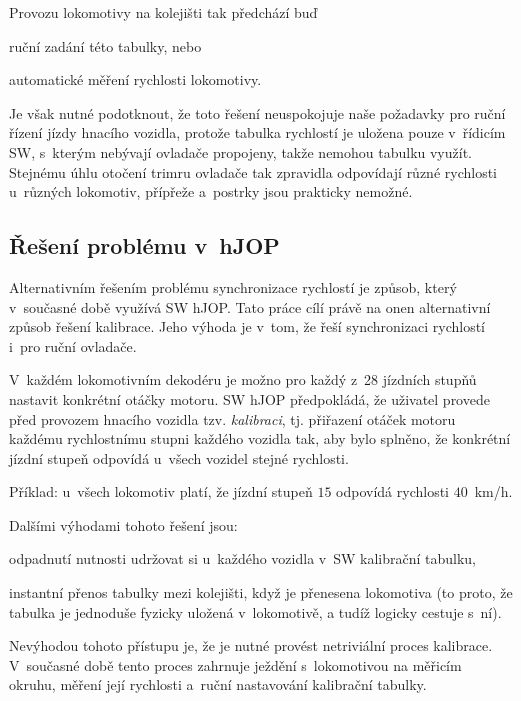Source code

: Provozu lokomotivy na kolejišti tak předchází buď

\begin{compactitem}
	\item ruční zadání této tabulky, nebo
	\item automatické měření rychlosti lokomotivy.
\end{compactitem}

Je však nutné podotknout, že toto řešení neuspokojuje naše požadavky pro
ruční řízení jízdy hnacího vozidla, protože tabulka rychlostí je uložena
pouze v~řídicím SW, s~kterým nebývají ovladače propojeny, takže nemohou tabulku
využít. Stejnému úhlu otočení trimru ovladače tak zpravidla odpovídají různé
rychlosti u~různých lokomotiv, přípřeže a~postrky jsou prakticky nemožné.

\subsection{Řešení problému v~hJOP}

Alternativním řešením problému synchronizace rychlostí je způsob, který
v~současné době využívá SW hJOP. Tato práce cílí právě na onen alternativní
způsob řešení kalibrace. Jeho výhoda je v~tom, že řeší synchronizaci
rychlostí i~pro ruční ovladače.

V~každém lokomotivním dekodéru je možno pro každý z~28 jízdních stupňů nastavit
konkrétní otáčky motoru. SW hJOP předpokládá, že uživatel provede před
provozem hnacího vozidla tzv. \textit{kalibraci}, tj. přiřazení otáček motoru
každému rychlostnímu stupni každého vozidla tak, aby bylo splněno, že konkrétní
jízdní stupeň odpovídá u~všech vozidel stejné rychlosti.

Příklad: u~všech lokomotiv platí, že jízdní stupeň $15$ odpovídá rychlosti
$40$~km/h.

Dalšími výhodami tohoto řešení jsou:

\begin{compactenum}
	\item odpadnutí nutnosti udržovat si u~každého vozidla v~SW kalibrační
	tabulku,
	\item instantní přenos tabulky mezi kolejišti, když je přenesena
	lokomotiva (to proto, že tabulka je jednoduše fyzicky uložená v~lokomotivě,
	a tudíž logicky cestuje s~ní).
\end{compactenum}

Nevýhodou tohoto přístupu je, že je nutné provést netriviální proces kalibrace.
V~současné době tento proces zahrnuje ježdění s~lokomotivou na měřicím okruhu,
měření její rychlosti a~ruční nastavování kalibrační tabulky.

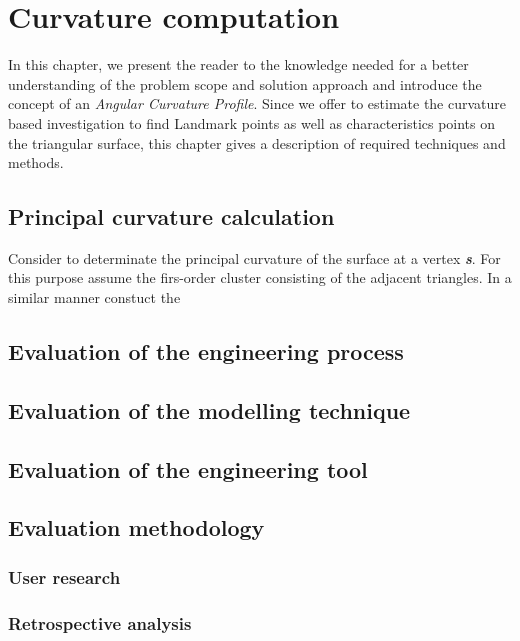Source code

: 

\chapter{Curvature computation}\label{chapter:curvature_computation}

In this chapter, we present the reader to the knowledge needed for a better understanding of the problem scope and solution approach and introduce the concept of an \textit{Angular Curvature Profile}. Since we offer to estimate the curvature based investigation to find Landmark points as well as characteristics points on the triangular surface, this chapter gives a description of required techniques and methods. 

\section{Principal curvature calculation }\label{section:princip_curvature}

Consider to determinate the principal curvature of the surface at a vertex \textbf{\textit{s}}. For this purpose assume the firs-order cluster consisting of the adjacent triangles. In a similar manner constuct the  



\section{Evaluation of the engineering process}\label{section:eval_e_p}



\section{Evaluation of the modelling technique}\label{section:eval_m_t}

\section{Evaluation of the engineering tool}\label{section:eval_p_t}
\section{Evaluation methodology}\label{section:eval_methodology}
\subsection{User research}\label{subsection:user_study}
\subsection{Retrospective analysis}\label{subsection:retrospective}
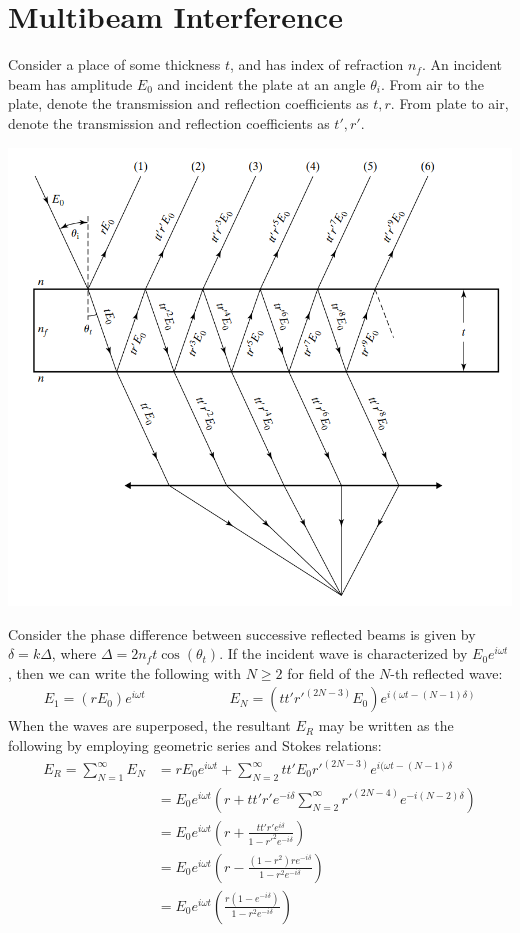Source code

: \documentclass[11pt]{book}
\theoremstyle{break}
\theoremstyle{break}
\begin{document}
\section[Multibeam Interference]{\color{red}Multibeam Interference\color{black}}
Consider a place of some thickness $t$, and has index of refraction $n_f$. An incident beam has amplitude $E_0$ and incident the plate at an angle $\theta_i$. From air to the plate, denote the transmission and reflection coefficients as $t,r$. From plate to air, denote the transmission and reflection coefficients as $t',r'$. 
\begin{center}
\includegraphics[scale=0.80]{multiFilm.png}
\end{center}
Consider the phase difference between successive reflected beams is given by $\delta = k \Delta$, where $\Delta = 2n_f t \cos(\theta_t)$. If the incident wave is characterized by $E_0 e^{i\omega t}$, then we can write the following with $N\geq 2$ for field of the $N$-th reflected wave:
\begin{align*}
E_1 = (rE_0)e^{i\omega t} \qquad\qquad\qquad E_N = (tt'{r'}^{(2N-3)}E_0) e^{i(\omega t - (N-1)\delta)}
\end{align*}
When the waves are superposed, the resultant $E_R$ may be written as the following by employing geometric series and Stokes relations:
\begin{align*}
E_R = \sum_{N=1}^\infty E_N &= rE_0 e^{i\omega t} + \sum_{N=2}^\infty tt'E_0 {r'}^{(2N-3)}e^{i(\omega t - (N-1)\delta}\\
&= E_0 e^{i\omega t}\left( r + tt'r'e^{-i\delta}\sum_{N=2}^\infty {r'}^{(2N-4)} e^{-i(N-2) \delta}\right) \\
&= E_0 e^{i\omega t}\left( r + \frac{tt'{r'}e^{i\delta}}{1-{r'}^2e^{-i\delta}}\right)\\
&= E_0 e^{i\omega t}\left( r - \frac{(1-r^2) re^{-i\delta}}{1-r^2 e^{-i \delta}}\right)\\
&= E_0 e^{i\omega t}\left( \frac{r(1-e^{-i\delta})}{1-r^2 e^{-i\delta}}\right)
\end{align*}
\end{document}
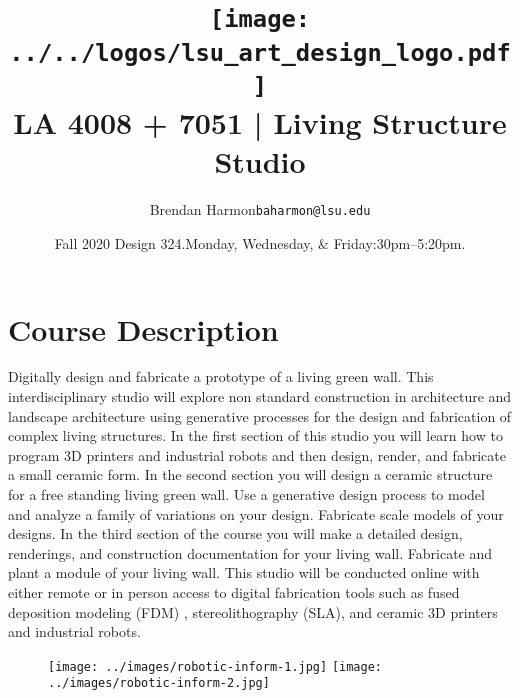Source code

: \documentclass[11pt,article,oneside]{memoir}
\makeatletter
\def\myauthor{Author}
\def\mytitle{Title}
\def\myemail{baharmon@lsu.edu}
\def\myauthor{Brendan Harmon}
\def\mytitle{ \texttt{[image: ../../logos/lsu\_art\_design\_logo.pdf]} \\[0.1cm] {\normalfont \normalsize LA 4008 + 7051 |} \Large Living Structure Studio}
\newcommand{\globalcolor}[1]{%
  \color{#1}\global\let\default@color\current@color
}
\makeatother
\begin{document}
\setlength\bibitemsep{0.5em}

\setmainfont[Scale=1, Path = ../../fonts/lato/,BoldItalicFont=Lato-RegIta,BoldFont=Lato-Reg,ItalicFont=Lato-LigIta]{Lato-Lig}
\setsansfont[Scale=1, Path = ../../fonts/lato/,BoldItalicFont=Lato-RegIta,BoldFont=Lato-Reg,ItalicFont=Lato-LigIta]{Lato-Lig}
\setmonofont[Mapping=tex-text,Scale=0.8,Path = ../../fonts/inconsolata/]{i}
\newfontfamily{}

\def\ind{\hangindent=1 true cm\hangafter=1 \noindent}
\def\labelitemi{$\cdot$}

\title{\LARGE \mytitle}
\author{\Large\myauthor \newline \footnotesize\texttt{\noindent\myemail}}
\date{Fall 2020 Design 324.\newline Monday, Wednesday, \& Friday:30pm--5:20pm.}
\published{\,}


\globalcolor{black}
\vspace*{-10em}
\maketitle

\section{Course Description}

Digitally design and fabricate a prototype of a living green wall. 
This interdisciplinary studio will explore 
non standard construction 
in architecture and landscape architecture
using generative processes 
for the design and fabrication 
of complex living structures. 
In the first section of this studio you will 
learn how to program 3D printers and industrial robots 
and then design, render, and fabricate 
a small ceramic form.  
In the second section you will design 
a ceramic structure for a free standing living green wall.
Use a generative design process to model 
and analyze a family of variations on your design.
Fabricate scale models of your designs.  
In the third section of the course 
you will make a detailed design, renderings,  
and construction documentation
for your living wall. 
Fabricate and plant a module of your living wall.
This studio will be conducted online 
with either remote or in person access 
to digital fabrication tools such as 
fused deposition modeling (FDM) ,
stereolithography (SLA), and
ceramic 3D printers
and industrial robots. \\

\begin{figure}[h!]
\center
\texttt{[image: ../images/robotic-inform-1.jpg]}
\texttt{[image: ../images/robotic-inform-2.jpg]}
\end{figure}
\end{document}
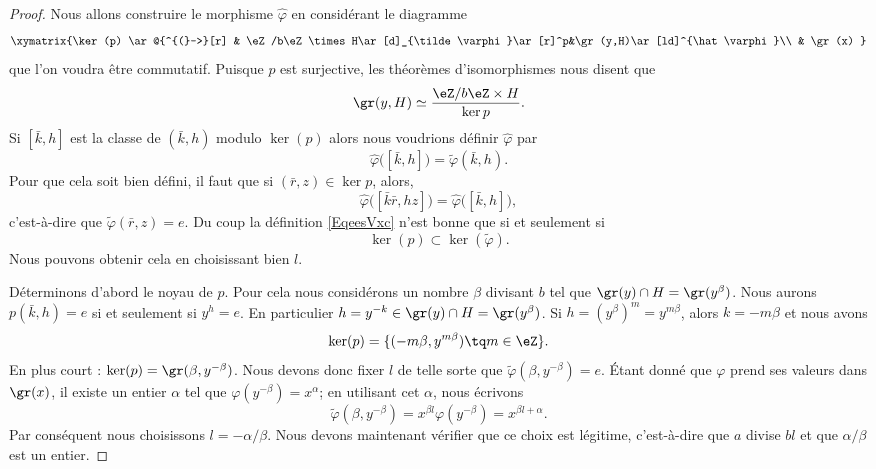 \begin{proof}
	Nous allons construire le morphisme \( \hat \varphi\) en considérant le diagramme
	\begin{equation}
		\xymatrix{%
			\ker(p) \ar@{^{(}->}[r]        &   \eZ/b\eZ\times H\ar[d]_{\tilde \varphi}\ar[r]^p&\gr(y,H)\ar[ld]^{\hat \varphi}\\
			&   \gr(x)
		}
	\end{equation}
	que l'on voudra être commutatif. Puisque \( p\) est surjective, les théorèmes d'isomorphismes nous disent que
	\begin{equation}
		\gr(y,H)\simeq\frac{ \eZ/b\eZ\times H }{ \ker p }.
	\end{equation}
	Si \( [\bar k,h]\) est la classe de \( (\bar k,h)\) modulo \( \ker(p)\) alors nous voudrions définir \( \hat \varphi\) par
	\begin{equation}        \label{EqeesVxc}
		\hat\varphi\big( [\bar k,h] \big)=\tilde \varphi(\bar k,h).
	\end{equation}
	Pour que cela soit bien défini, il faut que si \( (\bar r,z)\in \ker p\), alors,
	\begin{equation}
		\hat\varphi\big( [\bar k\bar r,hz] \big)=\hat\varphi\big( [\bar k,h] \big),
	\end{equation}
	c'est-à-dire que \( \tilde \varphi(\bar r,z)=e\). Du coup la définition \eqref{EqeesVxc} n'est bonne que si et seulement si
	\begin{equation}
		\ker(p)\subset\ker(\tilde\varphi ).
	\end{equation}
	Nous pouvons obtenir cela en choisissant bien \( l\).

	Déterminons d'abord le noyau de \( p\). Pour cela nous considérons un nombre \( \beta\) divisant \( b\) tel que \( \gr(y)\cap H=\gr(y^{\beta})\). Nous aurons \( p(\bar k,h)=e\) si et seulement si \( y^h=e\). En particulier \( h=y^{-k}\in\gr(y)\cap H=\gr(y^{\beta})\). Si \( h=(y^{\beta})^m=y^{m\beta}\), alors \( k=-m\beta\) et nous avons
	\begin{equation}
		\ker(p)=\{ (-m\beta,y^{m\beta})\tq m\in \eZ \}.
	\end{equation}
	En plus court : \( \ker(p)=\gr(\beta,y^{-\beta})\). Nous devons donc fixer \( l\) de telle sorte que \( \tilde \varphi(\beta,y^{-\beta})=e\). Étant donné que \( \varphi\) prend ses valeurs dans \( \gr(x)\), il existe un entier \( \alpha\) tel que \( \varphi(y^{-\beta})=x^{\alpha}\); en utilisant cet \( \alpha\), nous écrivons
	\begin{equation}
		\tilde \varphi(\beta,y^{-\beta})=x^{\beta l}\varphi(y^{-\beta})=x^{\beta l+\alpha}.
	\end{equation}
	Par conséquent nous choisissons \( l=-\alpha/\beta\). Nous devons maintenant vérifier que ce choix est légitime, c'est-à-dire que \( a\) divise \( bl\) et que \( \alpha/\beta\) est un entier.


\end{proof}
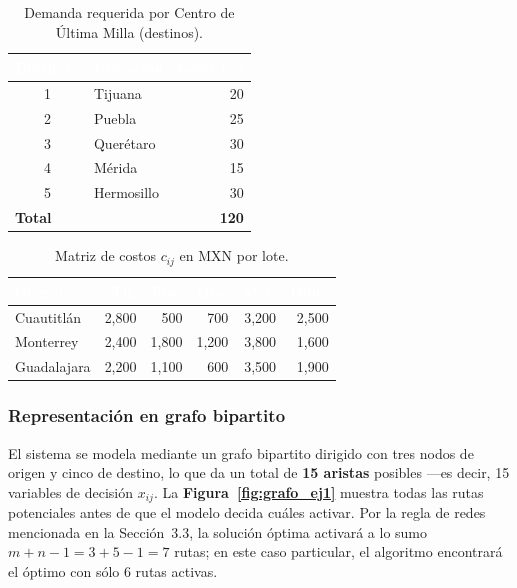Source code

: \documentclass[10pt,letterpaper,twocolumn]{article}
\begin{document}
\begin{table}[!h]
\caption{Demanda requerida por Centro de Última Milla (destinos).}
\centering
\small
\begin{tabular}{c l r}
\arrayrulecolor{infotec}\toprule
\rowcolor{infotec}\textcolor{white}{\textbf{Destino $j$}} & \textcolor{white}{\textbf{Ubicación}} & \textcolor{white}{\textbf{Lotes ($b_j$)}} \\
\midrule
1 & Tijuana & 20 \\
2 & Puebla & 25 \\
3 & Querétaro & 30 \\
4 & Mérida & 15 \\
5 & Hermosillo & 30 \\
\midrule
\multicolumn{2}{l}{\textbf{Total}} & \textbf{120} \\
\bottomrule
\end{tabular}
\end{table}

\begin{table}[!h]
\caption{Matriz de costos $c_{ij}$ en MXN por lote.}
\centering
\footnotesize
\begin{tabular}{l r r r r r}
\arrayrulecolor{infotec}\toprule
\rowcolor{infotec}\textcolor{white}{\textbf{Origen}} & \textcolor{white}{\textbf{Tij.}} & \textcolor{white}{\textbf{Pue.}} & \textcolor{white}{\textbf{Qro.}} & \textcolor{white}{\textbf{Mér.}} & \textcolor{white}{\textbf{Hmo.}} \\
\midrule
Cuautitlán  & 2,800 & 500   & 700   & 3,200 & 2,500 \\
Monterrey   & 2,400 & 1,800 & 1,200 & 3,800 & 1,600 \\
Guadalajara & 2,200 & 1,100 & 600   & 3,500 & 1,900 \\
\bottomrule
\end{tabular}
\end{table}

\subsubsection{Representación en grafo bipartito}
El sistema se modela mediante un grafo bipartito dirigido con tres nodos de origen y cinco de destino, lo que da un total de \textbf{15 aristas} posibles ---es decir, 15 variables de decisión $x_{ij}$. La \textbf{Figura~\ref{fig:grafo_ej1}} muestra todas las rutas potenciales antes de que el modelo decida cuáles activar. Por la regla de redes mencionada en la Sección~3.3, la solución óptima activará a lo sumo $m+n-1 = 3+5-1 = 7$ rutas; en este caso particular, el algoritmo encontrará el óptimo con sólo 6 rutas activas.
\end{document}
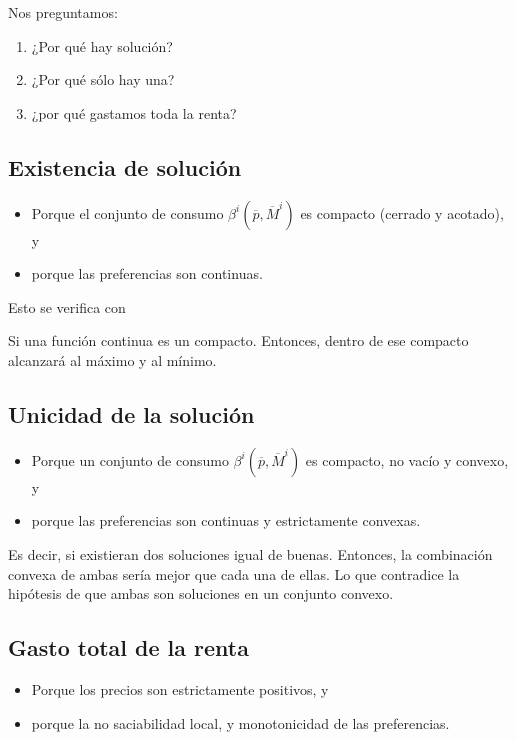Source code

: Nos preguntamos:

\begin{enumerate}
    \item ¿Por qué hay solución?
    \item ¿Por qué sólo hay una?
    \item ¿por qué gastamos toda la renta?
\end{enumerate}

\subsection{Existencia de solución}

\begin{itemize}
    \item Porque el conjunto de consumo $\beta^i\left(\overline{p},\overline{M}^i\right)$ es compacto (cerrado y acotado), y
    \item porque las preferencias son continuas.
\end{itemize}

Esto se verifica con

\begin{teo} Si una función continua es un compacto. Entonces, dentro de ese compacto alcanzará al máximo y al mínimo.
\end{teo}

\subsection{Unicidad de la solución}
\begin{itemize}
    \item Porque un conjunto de consumo $\beta^i\left(\overline{p},\overline{M}^i\right)$ es compacto, no vacío y convexo, y
    \item porque las preferencias son continuas y estrictamente convexas.
\end{itemize}

Es decir, si existieran dos soluciones igual de buenas. Entonces, la combinación convexa de ambas sería mejor que cada una de ellas. Lo que contradice la hipótesis de que ambas son soluciones en un conjunto convexo.

\subsection{Gasto total de la renta}
\begin{itemize}
    \item Porque los precios son estrictamente positivos, y
    \item porque la no saciabilidad local, y monotonicidad de las preferencias. 
\end{itemize}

Work item | Every line above holding the string "textit" should be listed.

Answer to the problem |
provozem hnacího vozidla tzv. \textit{kalibraci}, tj. přiřazení otáček motoru
In this chapter, we present the reader to the knowledge needed for a better understanding of the problem scope and solution approach and introduce the concept of an \textit{Angular Curvature Profile}. Since we offer to estimate the curvature based investigation to find Landmark points as well as characteristics points on the triangular surface, this chapter gives a description of required techniques and methods. 
Consider to determinate the principal curvature of the surface at a vertex \textbf{\textit{s}}. For this purpose assume the firs-order cluster consisting of the adjacent triangles. In a similar manner constuct the  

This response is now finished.